COLUMBUS, Ohio — Two state representatives are pushing legislation that would require all firearms transactions to be processed by the National Instant Criminal Background Check System.
Rep. Phil Robinson (D-Solon) and Rep. Adam Miller (D-Columbus) introduced House Bill 317, titled the “Protect Law Enforcement Act,” or PLEA, on Wednesday.
They argue that the bill would close the current loopholes in law that allow many guns sales to occur without a background check.
“To reduce violent crime and deter self-harm, we need to keep guns out of the hands of minors, felons, criminals and domestic abusers. Closing the loophole in the background check process will help end easy access to guns by those who should not have guns and anyone who would sell them firearms,” Rep. Robinson said in a press release.
Current federal law requires licensed dealers to perform a background check at the time of purchase. PLEA would hold unlicensed dealers in Ohio to the same standards as federally licensed dealers.
HB 317 would also make Ohio a point of transfer state, meaning that a background check would be required at the time the transaction is conducted. Private sellers would complete transfers at either a federally licensed dealer or with their local law enforcement who already conduct background checks.
“This approach not only makes everyday Ohioans safer, but it aides and protects our local law enforcement. For each person that poses a danger with a gun that doesn’t have one after failing a background check, that’s one less crime scene where an officer or civilians could lose their lives. Police officers deserve to feel safe and secure on the job so they can do their jobs and keep our communities safe,” added Rep. Robinson.
The bill’s sponsors argue that this requirement would not inconvenience unlicensed sellers or buyers.
“The vast majority of Ohioans support expanding background checks. This is not just what will help keep us safe, but it is what the people want,” said Rep. Robinson. “PLEA is a plea to support law enforcement’s efforts to keep dangerous weapons out of dangerous hands. It is a plea to help keep children, students and families safe. It is a plea for the commonsense gun safety reform that Ohioans want.”
The bill was presented just days after a mass shooting in Dayton left nine people dead and dozens injured.
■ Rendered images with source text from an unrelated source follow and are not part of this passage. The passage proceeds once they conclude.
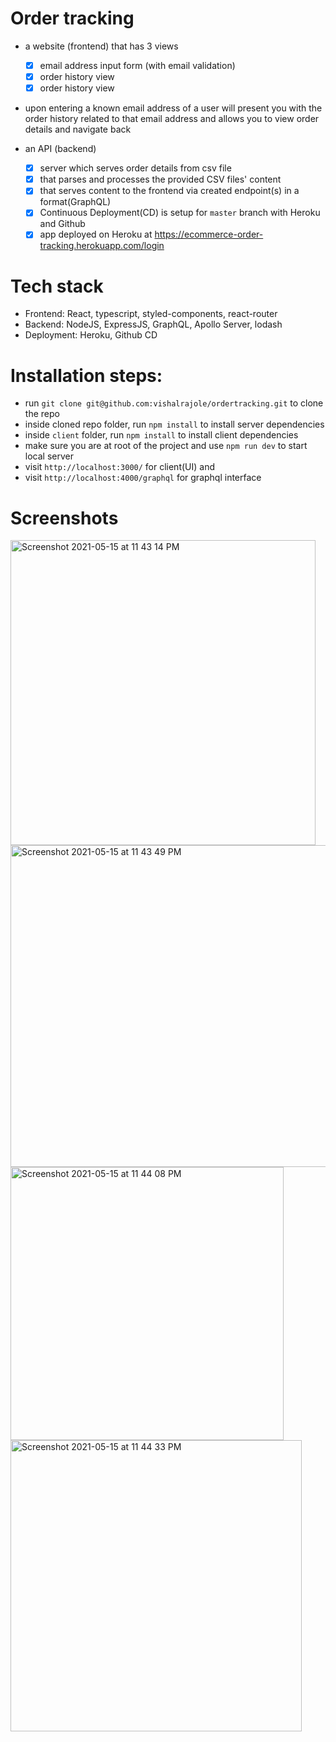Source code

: # Order tracking

- a website (frontend) that has 3 views

  - [x] email address input form (with email validation)
  - [x] order history view
  - [x] order history view

- upon entering a known email address of a user will present you with the order history related to that email address and allows you to view order details and navigate back

- an API (backend)
  - [x] server which serves order details from csv file
  - [x] that parses and processes the provided CSV files' content
  - [x] that serves content to the frontend via created endpoint(s) in a format(GraphQL)
  - [x] Continuous Deployment(CD) is setup for `master` branch with Heroku and Github
  - [x] app deployed on Heroku at https://ecommerce-order-tracking.herokuapp.com/login

# Tech stack

- Frontend: React, typescript, styled-components, react-router
- Backend: NodeJS, ExpressJS, GraphQL, Apollo Server, lodash
- Deployment: Heroku, Github CD

# Installation steps:

- run `git clone git@github.com:vishalrajole/ordertracking.git` to clone the repo
- inside cloned repo folder, run `npm install` to install server dependencies
- inside `client` folder, run `npm install` to install client dependencies
- make sure you are at root of the project and use `npm run dev` to start local server
- visit `http://localhost:3000/` for client(UI) and
- visit `http://localhost:4000/graphql` for graphql interface


# Screenshots
<img width="488" alt="Screenshot 2021-05-15 at 11 43 14 PM" src="https://user-images.githubusercontent.com/4668780/118387864-1fe1cd80-b621-11eb-89fa-d28522a3fe05.png">
<img width="515" alt="Screenshot 2021-05-15 at 11 43 49 PM" src="https://user-images.githubusercontent.com/4668780/118387866-207a6400-b621-11eb-81e2-01de6ba770ec.png">
<img width="437" alt="Screenshot 2021-05-15 at 11 44 08 PM" src="https://user-images.githubusercontent.com/4668780/118387867-207a6400-b621-11eb-8c42-c63cdd523beb.png">
<img width="466" alt="Screenshot 2021-05-15 at 11 44 33 PM" src="https://user-images.githubusercontent.com/4668780/118387869-2112fa80-b621-11eb-9413-e7dd99ff78ed.png">
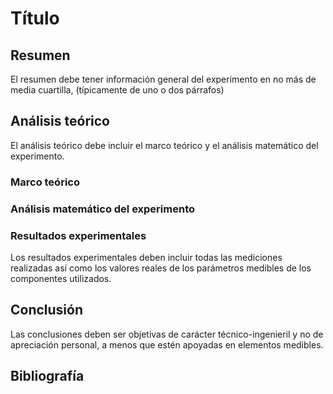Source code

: # Título

## Resumen
El resumen debe tener información general del experimento en no más de media
cuartilla, (típicamente de uno o dos párrafos)

## Análisis teórico
El análisis teórico debe incluir el marco teórico y el análisis matemático del
experimento.

### Marco teórico

### Análisis matemático del experimento

### Resultados experimentales
Los resultados experimentales deben incluir todas las mediciones realizadas así
como los valores reales de los parámetros medibles de los componentes utilizados.

## Conclusión
Las conclusiones deben ser objetivas de carácter técnico-ingenieril y no de
apreciación personal, a menos que estén apoyadas en elementos medibles.

## Bibliografía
HB 317 also comes one day after Governor Mike DeWine called on the state legislature to add background checks for all firearm sales in Ohio. The governor outlined a 14-point plan to do so Tuesday morning during a press conference.
Data from the National Center for Injury Prevention and Control indicates that every year, more than 1,400 Ohioans are killed with guns and thousands more are shot and injured.